━━━━━ RECORDS SUPPLIED ━━━━━

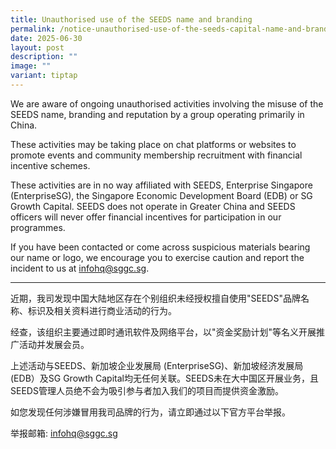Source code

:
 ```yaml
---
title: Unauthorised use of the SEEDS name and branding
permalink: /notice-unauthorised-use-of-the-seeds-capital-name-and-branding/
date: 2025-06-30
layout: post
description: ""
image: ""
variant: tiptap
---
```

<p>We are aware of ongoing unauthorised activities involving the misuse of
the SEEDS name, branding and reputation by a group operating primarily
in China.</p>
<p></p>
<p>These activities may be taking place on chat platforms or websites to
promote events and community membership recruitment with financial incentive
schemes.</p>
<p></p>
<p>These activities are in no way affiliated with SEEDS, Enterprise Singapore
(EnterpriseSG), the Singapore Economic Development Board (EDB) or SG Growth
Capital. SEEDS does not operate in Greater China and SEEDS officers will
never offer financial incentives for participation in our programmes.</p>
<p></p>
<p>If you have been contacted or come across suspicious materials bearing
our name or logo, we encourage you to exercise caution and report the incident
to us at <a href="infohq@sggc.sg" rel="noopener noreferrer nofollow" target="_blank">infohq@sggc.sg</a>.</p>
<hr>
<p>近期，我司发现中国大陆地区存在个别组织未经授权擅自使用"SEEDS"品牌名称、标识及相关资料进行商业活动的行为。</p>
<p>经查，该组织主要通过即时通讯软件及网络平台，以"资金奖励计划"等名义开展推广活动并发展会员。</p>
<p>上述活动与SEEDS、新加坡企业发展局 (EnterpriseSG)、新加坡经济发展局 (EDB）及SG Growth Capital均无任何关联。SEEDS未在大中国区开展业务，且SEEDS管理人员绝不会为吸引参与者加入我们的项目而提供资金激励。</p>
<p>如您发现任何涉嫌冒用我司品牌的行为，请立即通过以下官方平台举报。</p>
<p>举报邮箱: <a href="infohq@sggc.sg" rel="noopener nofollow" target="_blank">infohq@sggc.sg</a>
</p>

━━━━━
━━━━━ RECORDS SUPPLIED ━━━━━

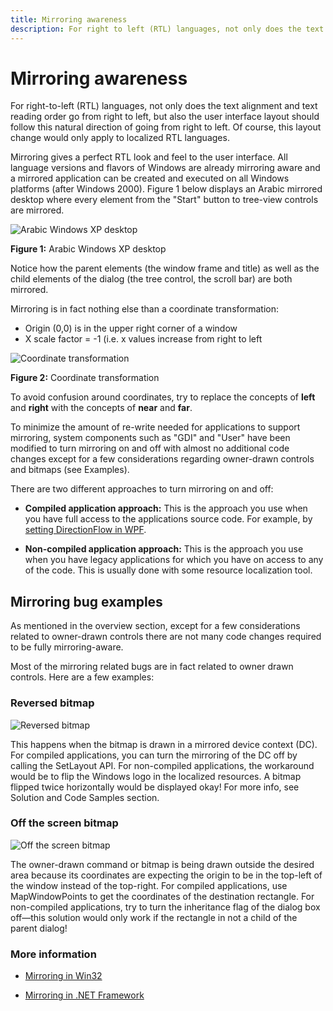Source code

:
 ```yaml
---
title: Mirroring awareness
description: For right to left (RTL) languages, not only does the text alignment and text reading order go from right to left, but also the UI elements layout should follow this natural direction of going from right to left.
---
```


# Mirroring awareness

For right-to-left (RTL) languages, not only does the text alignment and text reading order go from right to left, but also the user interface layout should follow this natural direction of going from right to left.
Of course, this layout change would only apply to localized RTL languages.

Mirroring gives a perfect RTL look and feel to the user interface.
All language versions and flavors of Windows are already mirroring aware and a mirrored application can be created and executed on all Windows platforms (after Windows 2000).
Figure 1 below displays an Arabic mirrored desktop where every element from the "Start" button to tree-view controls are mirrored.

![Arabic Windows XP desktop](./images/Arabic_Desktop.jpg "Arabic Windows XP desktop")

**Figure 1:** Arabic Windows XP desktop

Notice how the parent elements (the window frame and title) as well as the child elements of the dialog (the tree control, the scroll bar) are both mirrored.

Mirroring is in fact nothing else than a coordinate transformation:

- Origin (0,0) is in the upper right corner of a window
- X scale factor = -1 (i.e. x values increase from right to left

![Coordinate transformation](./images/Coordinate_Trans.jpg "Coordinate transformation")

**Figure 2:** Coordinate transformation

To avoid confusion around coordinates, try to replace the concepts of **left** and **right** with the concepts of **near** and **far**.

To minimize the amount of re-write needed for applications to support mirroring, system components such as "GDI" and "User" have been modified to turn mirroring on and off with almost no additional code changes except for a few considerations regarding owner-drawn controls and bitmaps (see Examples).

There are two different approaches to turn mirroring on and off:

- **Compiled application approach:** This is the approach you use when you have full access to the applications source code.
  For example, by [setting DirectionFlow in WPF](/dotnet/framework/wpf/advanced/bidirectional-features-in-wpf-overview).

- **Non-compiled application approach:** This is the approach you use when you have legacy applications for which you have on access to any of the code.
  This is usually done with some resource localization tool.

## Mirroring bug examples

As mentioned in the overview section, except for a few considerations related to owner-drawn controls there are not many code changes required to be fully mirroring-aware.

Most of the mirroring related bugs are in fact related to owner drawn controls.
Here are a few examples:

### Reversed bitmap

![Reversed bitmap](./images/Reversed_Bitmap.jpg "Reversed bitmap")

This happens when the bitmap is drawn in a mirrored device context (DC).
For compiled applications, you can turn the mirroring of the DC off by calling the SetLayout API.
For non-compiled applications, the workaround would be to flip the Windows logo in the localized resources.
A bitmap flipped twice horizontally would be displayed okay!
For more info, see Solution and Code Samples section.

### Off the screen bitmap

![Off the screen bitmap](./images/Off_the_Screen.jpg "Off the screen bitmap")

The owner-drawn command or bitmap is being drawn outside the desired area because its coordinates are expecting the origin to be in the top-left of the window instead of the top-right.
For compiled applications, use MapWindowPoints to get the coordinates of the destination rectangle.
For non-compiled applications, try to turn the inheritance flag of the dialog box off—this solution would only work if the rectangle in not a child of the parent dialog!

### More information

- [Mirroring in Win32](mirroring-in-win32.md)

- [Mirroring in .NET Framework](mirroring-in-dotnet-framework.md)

━━━━━

▶ [AIM OF THE TASK]:
What is the number of lines in the listing that contain the word "changes"? Give that number and nothing else.

▶ [RESPONSE AREA]:
2